Romo Benny: Kembalikan Ekosistem Pancasila yang Sudah Hilang

Ekosistem Pancasila, kata Romo Benny, adalah ekosistem yang menerima perbedaan dan keanekaragaman

Romo Antonius Benny Susetyo: Ekosistem Pancasila harus ditanamkan sejak dini kepada anak-anak yang kemudian menjadikannya sebagai habituasi. (Foto: Ist)

Katoliknews.comRomo Antonius Benny Susetyo, Staf Khusus Dewan Pengarah Badan Pembinaan Ideologi Pancasila (BPIP) mengajak berbagai elemen bangsa untuk mengembalikan apa yang ia sebut sebagai ekosistem Pancasila yang ia nilai sudah hilang dalam kehidupan bermasyarakat.

Ekosistem Pancasila, kata Romo Benny, adalah ekosistem yang menerima perbedaan dan keanekaragaman, di mana di dalamnya semua orang menerima pandangan hidup bahwa berbeda itu saling melengkapi dan saling merajut persatuan.

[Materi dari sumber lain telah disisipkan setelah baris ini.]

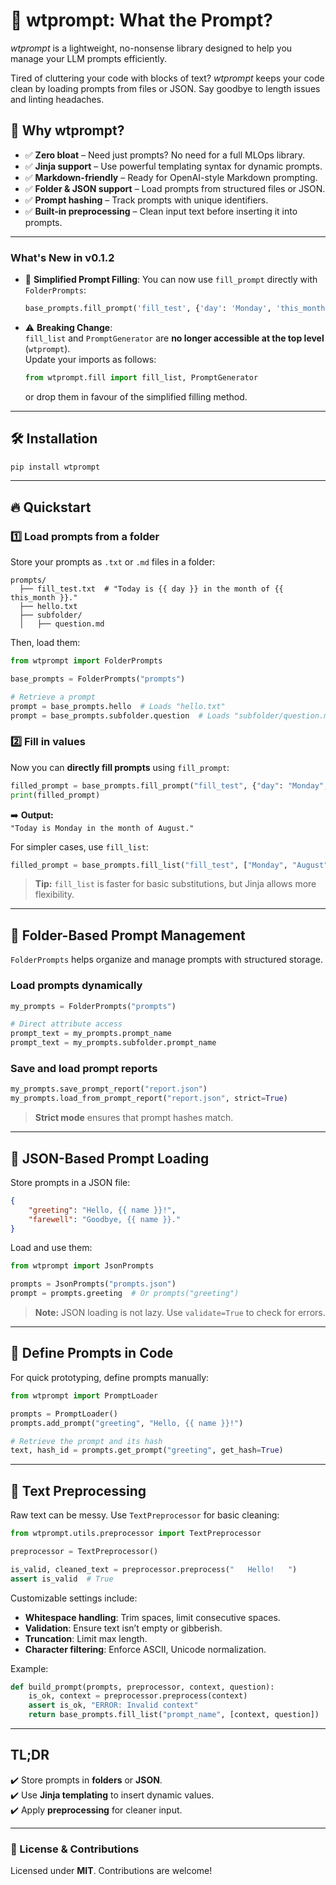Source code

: # 🤌 wtprompt: What the Prompt?

*wtprompt* is a lightweight, no-nonsense library designed to help you manage your LLM prompts efficiently.

Tired of cluttering your code with blocks of text? *wtprompt* keeps your code clean by loading prompts from files or JSON. Say goodbye to length issues and linting headaches.

## 🚀 Why wtprompt?

- ✅ **Zero bloat** – Need just prompts? No need for a full MLOps library.  
- ✅ **Jinja support** – Use powerful templating syntax for dynamic prompts.  
- ✅ **Markdown-friendly** – Ready for OpenAI-style Markdown prompting.  
- ✅ **Folder & JSON support** – Load prompts from structured files or JSON.  
- ✅ **Prompt hashing** – Track prompts with unique identifiers.  
- ✅ **Built-in preprocessing** – Clean input text before inserting it into prompts.  

---

### **What's New in v0.1.2**  

- 🚀 **Simplified Prompt Filling**: You can now use `fill_prompt` directly with `FolderPrompts`:  
  ```python
  base_prompts.fill_prompt('fill_test', {'day': 'Monday', 'this_month': 'August'})
  ```  

- ⚠ **Breaking Change**:  
  `fill_list` and `PromptGenerator` are **no longer accessible at the top level** (`wtprompt`).  
  Update your imports as follows:  
  ```python
  from wtprompt.fill import fill_list, PromptGenerator
  ```
  or drop them in favour of the simplified filling method.

---

## 🛠 Installation

```bash
pip install wtprompt
```

---

## 🔥 Quickstart

### 1️⃣ Load prompts from a folder  

Store your prompts as `.txt` or `.md` files in a folder:

```
prompts/
  ├── fill_test.txt  # "Today is {{ day }} in the month of {{ this_month }}."
  ├── hello.txt
  ├── subfolder/
  │   ├── question.md
```

Then, load them:

```python
from wtprompt import FolderPrompts

base_prompts = FolderPrompts("prompts")

# Retrieve a prompt
prompt = base_prompts.hello  # Loads "hello.txt"
prompt = base_prompts.subfolder.question  # Loads "subfolder/question.md"
```

### 2️⃣ Fill in values  

Now you can **directly fill prompts** using `fill_prompt`:

```python
filled_prompt = base_prompts.fill_prompt("fill_test", {"day": "Monday", "this_month": "August"})
print(filled_prompt)
```

➡️ **Output:**  
`"Today is Monday in the month of August."`

For simpler cases, use `fill_list`:

```python
filled_prompt = base_prompts.fill_list("fill_test", ["Monday", "August"])
```

> **Tip:** `fill_list` is faster for basic substitutions, but Jinja allows more flexibility.

---

## 📂 Folder-Based Prompt Management

`FolderPrompts` helps organize and manage prompts with structured storage.

### Load prompts dynamically  

```python
my_prompts = FolderPrompts("prompts")

# Direct attribute access
prompt_text = my_prompts.prompt_name
prompt_text = my_prompts.subfolder.prompt_name
```

### Save and load prompt reports  

```python
my_prompts.save_prompt_report("report.json")
my_prompts.load_from_prompt_report("report.json", strict=True)
```

> **Strict mode** ensures that prompt hashes match.

---

## 📄 JSON-Based Prompt Loading

Store prompts in a JSON file:

```json
{
    "greeting": "Hello, {{ name }}!",
    "farewell": "Goodbye, {{ name }}."
}
```

Load and use them:

```python
from wtprompt import JsonPrompts

prompts = JsonPrompts("prompts.json")
prompt = prompts.greeting  # Or prompts("greeting")
```

> **Note:** JSON loading is not lazy. Use `validate=True` to check for errors.

---

## 📝 Define Prompts in Code

For quick prototyping, define prompts manually:

```python
from wtprompt import PromptLoader

prompts = PromptLoader()
prompts.add_prompt("greeting", "Hello, {{ name }}!")

# Retrieve the prompt and its hash
text, hash_id = prompts.get_prompt("greeting", get_hash=True)
```

---

## 🔧 Text Preprocessing

Raw text can be messy. Use `TextPreprocessor` for basic cleaning:

```python
from wtprompt.utils.preprocessor import TextPreprocessor

preprocessor = TextPreprocessor()

is_valid, cleaned_text = preprocessor.preprocess("   Hello!   ")
assert is_valid  # True
```

Customizable settings include:

- **Whitespace handling**: Trim spaces, limit consecutive spaces.
- **Validation**: Ensure text isn’t empty or gibberish.
- **Truncation**: Limit max length.
- **Character filtering**: Enforce ASCII, Unicode normalization.

Example:

```python
def build_prompt(prompts, preprocessor, context, question):
    is_ok, context = preprocessor.preprocess(context)
    assert is_ok, "ERROR: Invalid context"
    return base_prompts.fill_list("prompt_name", [context, question])
```

---

## TL;DR

✔️ Store prompts in **folders** or **JSON**.  
✔️ Use **Jinja templating** to insert dynamic values.  
✔️ Apply **preprocessing** for cleaner input.  

---

### 📜 License & Contributions

Licensed under **MIT**. Contributions are welcome!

“Untuk mengembalikannya, ekosistem Pancasila ini harus ditanamkan sejak dini kepada anak-anak yang kemudian menjadikannya sebagai habituasi,” kata Romo Benny saat menjadi narasumber dalam seminar bertajuk “Merawat Kemajemukan, Memperkuat Negara Pancasila” di Jakarta, Senin, 11 November 2019.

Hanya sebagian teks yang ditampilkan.